§ **What you need to do**
The reply to the records below should contain exactly the lines from the line with "Programação não Estruturada" through the line with "Sea $G=(V,E)$ y $W\subset V$. Entonces", and nothing besides.

§ **Data provided**

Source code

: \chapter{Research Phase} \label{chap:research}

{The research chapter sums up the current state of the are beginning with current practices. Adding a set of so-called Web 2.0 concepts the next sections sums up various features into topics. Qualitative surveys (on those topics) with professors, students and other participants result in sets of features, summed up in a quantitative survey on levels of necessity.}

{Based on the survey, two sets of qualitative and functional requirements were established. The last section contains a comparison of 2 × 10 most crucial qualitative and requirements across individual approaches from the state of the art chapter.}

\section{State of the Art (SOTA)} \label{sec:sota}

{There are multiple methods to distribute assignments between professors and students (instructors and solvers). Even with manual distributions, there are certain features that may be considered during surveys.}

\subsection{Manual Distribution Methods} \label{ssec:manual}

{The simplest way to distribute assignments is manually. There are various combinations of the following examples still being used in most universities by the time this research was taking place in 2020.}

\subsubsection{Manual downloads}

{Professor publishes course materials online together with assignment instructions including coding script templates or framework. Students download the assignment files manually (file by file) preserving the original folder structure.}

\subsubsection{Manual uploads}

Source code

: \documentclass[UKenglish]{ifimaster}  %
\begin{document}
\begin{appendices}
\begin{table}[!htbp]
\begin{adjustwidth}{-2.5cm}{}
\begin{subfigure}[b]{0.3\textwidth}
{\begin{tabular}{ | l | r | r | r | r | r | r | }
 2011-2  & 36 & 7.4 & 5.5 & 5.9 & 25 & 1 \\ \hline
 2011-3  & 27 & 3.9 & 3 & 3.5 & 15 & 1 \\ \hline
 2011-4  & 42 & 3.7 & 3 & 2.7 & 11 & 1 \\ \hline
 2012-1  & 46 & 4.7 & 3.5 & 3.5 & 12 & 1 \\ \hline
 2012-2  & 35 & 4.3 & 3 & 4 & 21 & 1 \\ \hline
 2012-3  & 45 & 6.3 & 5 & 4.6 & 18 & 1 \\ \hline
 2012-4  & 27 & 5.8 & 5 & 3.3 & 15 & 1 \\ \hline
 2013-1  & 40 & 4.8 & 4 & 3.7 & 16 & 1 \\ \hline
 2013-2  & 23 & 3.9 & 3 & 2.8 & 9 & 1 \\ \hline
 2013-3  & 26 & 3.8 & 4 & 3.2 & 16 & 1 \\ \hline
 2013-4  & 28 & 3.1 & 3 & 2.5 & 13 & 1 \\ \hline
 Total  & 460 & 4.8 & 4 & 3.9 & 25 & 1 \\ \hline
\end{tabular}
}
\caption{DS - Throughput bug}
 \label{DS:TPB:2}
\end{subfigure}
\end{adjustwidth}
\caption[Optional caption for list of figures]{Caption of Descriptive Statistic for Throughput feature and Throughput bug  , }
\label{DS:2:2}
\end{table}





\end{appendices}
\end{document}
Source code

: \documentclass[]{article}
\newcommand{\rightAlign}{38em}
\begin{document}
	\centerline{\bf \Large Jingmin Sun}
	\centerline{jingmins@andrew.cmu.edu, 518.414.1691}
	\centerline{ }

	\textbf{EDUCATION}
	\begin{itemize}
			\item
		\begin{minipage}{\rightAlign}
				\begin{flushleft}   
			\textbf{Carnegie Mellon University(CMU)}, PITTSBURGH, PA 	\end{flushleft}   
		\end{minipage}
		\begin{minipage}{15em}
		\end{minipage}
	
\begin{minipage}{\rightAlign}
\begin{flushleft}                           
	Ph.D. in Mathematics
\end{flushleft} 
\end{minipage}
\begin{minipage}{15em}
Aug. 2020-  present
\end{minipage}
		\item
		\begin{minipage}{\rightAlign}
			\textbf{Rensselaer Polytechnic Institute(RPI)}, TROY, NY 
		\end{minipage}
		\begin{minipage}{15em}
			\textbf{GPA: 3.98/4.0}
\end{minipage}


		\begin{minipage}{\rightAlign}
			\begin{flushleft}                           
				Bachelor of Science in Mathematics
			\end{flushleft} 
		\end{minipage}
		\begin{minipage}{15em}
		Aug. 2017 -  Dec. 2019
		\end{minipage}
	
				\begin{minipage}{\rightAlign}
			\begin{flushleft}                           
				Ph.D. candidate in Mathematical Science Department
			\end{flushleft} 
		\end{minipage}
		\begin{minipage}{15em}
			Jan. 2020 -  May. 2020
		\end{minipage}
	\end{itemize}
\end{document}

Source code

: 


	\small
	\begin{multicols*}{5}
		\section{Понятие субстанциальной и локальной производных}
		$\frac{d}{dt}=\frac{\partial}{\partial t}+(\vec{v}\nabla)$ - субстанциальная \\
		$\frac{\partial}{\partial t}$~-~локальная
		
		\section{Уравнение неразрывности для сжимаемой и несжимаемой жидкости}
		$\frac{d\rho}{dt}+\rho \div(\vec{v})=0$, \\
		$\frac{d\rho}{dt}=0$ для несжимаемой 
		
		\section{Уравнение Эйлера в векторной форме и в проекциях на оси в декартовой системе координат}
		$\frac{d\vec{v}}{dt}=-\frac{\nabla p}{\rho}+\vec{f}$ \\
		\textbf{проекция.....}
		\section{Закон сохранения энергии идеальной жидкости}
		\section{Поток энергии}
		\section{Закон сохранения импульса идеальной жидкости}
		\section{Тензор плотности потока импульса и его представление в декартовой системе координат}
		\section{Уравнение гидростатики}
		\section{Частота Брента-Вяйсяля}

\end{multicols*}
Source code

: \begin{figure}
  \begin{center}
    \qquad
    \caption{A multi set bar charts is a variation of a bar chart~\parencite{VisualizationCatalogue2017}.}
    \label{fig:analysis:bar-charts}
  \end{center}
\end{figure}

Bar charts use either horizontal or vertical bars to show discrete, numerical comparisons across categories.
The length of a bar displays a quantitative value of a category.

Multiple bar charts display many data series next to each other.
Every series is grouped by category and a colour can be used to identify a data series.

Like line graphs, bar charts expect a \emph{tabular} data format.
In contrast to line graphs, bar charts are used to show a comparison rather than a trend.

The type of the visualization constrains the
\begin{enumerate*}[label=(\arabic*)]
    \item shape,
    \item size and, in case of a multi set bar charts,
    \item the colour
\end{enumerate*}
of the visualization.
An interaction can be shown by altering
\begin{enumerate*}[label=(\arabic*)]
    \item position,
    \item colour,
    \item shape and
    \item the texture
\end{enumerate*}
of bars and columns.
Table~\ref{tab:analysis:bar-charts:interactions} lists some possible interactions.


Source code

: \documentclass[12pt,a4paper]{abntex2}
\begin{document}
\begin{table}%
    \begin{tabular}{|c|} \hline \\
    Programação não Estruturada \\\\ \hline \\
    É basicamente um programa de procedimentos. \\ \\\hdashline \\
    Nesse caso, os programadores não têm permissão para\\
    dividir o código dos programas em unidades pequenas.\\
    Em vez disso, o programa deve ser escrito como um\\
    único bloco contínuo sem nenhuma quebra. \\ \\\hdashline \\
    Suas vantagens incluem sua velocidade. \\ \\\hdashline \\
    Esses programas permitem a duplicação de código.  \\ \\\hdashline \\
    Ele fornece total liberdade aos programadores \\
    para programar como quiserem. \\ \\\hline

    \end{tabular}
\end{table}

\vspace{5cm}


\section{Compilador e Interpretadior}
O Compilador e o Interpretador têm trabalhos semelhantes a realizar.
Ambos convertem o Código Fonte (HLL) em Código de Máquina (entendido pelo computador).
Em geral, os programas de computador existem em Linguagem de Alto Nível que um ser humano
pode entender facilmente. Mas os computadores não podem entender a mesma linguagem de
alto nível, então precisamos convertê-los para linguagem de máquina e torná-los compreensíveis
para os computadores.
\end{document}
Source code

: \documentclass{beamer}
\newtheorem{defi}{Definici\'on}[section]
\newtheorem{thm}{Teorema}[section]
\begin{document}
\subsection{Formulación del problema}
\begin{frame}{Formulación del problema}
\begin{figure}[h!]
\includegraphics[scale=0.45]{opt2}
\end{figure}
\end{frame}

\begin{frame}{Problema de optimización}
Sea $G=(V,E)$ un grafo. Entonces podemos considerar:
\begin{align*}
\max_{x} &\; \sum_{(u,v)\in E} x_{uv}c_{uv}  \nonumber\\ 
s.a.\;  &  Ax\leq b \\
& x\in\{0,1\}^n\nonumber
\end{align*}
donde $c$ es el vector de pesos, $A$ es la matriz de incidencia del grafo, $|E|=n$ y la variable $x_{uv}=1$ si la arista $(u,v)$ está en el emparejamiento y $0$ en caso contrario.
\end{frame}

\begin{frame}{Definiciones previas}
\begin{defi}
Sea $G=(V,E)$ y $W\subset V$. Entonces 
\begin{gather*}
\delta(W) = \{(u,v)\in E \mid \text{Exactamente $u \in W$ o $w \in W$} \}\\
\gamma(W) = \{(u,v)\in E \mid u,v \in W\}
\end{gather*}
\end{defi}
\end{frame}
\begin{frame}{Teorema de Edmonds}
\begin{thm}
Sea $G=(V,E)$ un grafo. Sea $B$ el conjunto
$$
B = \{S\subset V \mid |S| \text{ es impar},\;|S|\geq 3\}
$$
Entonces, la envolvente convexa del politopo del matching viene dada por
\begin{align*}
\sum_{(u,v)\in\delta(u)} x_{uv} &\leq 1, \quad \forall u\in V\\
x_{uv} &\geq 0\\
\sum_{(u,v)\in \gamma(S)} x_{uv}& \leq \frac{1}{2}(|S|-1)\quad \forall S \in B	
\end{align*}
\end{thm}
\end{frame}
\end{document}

§ **Solved problem**
    Programação não Estruturada \\\\ \hline \\
    É basicamente um programa de procedimentos. \\ \\\hdashline \\
    Nesse caso, os programadores não têm permissão para\\
    dividir o código dos programas em unidades pequenas.\\
    Em vez disso, o programa deve ser escrito como um\\
    único bloco contínuo sem nenhuma quebra. \\ \\\hdashline \\
    Suas vantagens incluem sua velocidade. \\ \\\hdashline \\
    Esses programas permitem a duplicação de código.  \\ \\\hdashline \\
    Ele fornece total liberdade aos programadores \\
    para programar como quiserem. \\ \\\hline

    \end{tabular}
\end{table}

\vspace{5cm}


\section{Compilador e Interpretadior}
O Compilador e o Interpretador têm trabalhos semelhantes a realizar.
Ambos convertem o Código Fonte (HLL) em Código de Máquina (entendido pelo computador).
Em geral, os programas de computador existem em Linguagem de Alto Nível que um ser humano
pode entender facilmente. Mas os computadores não podem entender a mesma linguagem de
alto nível, então precisamos convertê-los para linguagem de máquina e torná-los compreensíveis
para os computadores.
\end{document}
Source code

: \documentclass{beamer}
\newtheorem{defi}{Definici\'on}[section]
\newtheorem{thm}{Teorema}[section]
\begin{document}
\subsection{Formulación del problema}
\begin{frame}{Formulación del problema}
\begin{figure}[h!]
\includegraphics[scale=0.45]{opt2}
\end{figure}
\end{frame}

\begin{frame}{Problema de optimización}
Sea $G=(V,E)$ un grafo. Entonces podemos considerar:
\begin{align*}
\max_{x} &\; \sum_{(u,v)\in E} x_{uv}c_{uv}  \nonumber\\ 
s.a.\;  &  Ax\leq b \\
& x\in\{0,1\}^n\nonumber
\end{align*}
donde $c$ es el vector de pesos, $A$ es la matriz de incidencia del grafo, $|E|=n$ y la variable $x_{uv}=1$ si la arista $(u,v)$ está en el emparejamiento y $0$ en caso contrario.
\end{frame}

\begin{frame}{Definiciones previas}
\begin{defi}
Sea $G=(V,E)$ y $W\subset V$. Entonces 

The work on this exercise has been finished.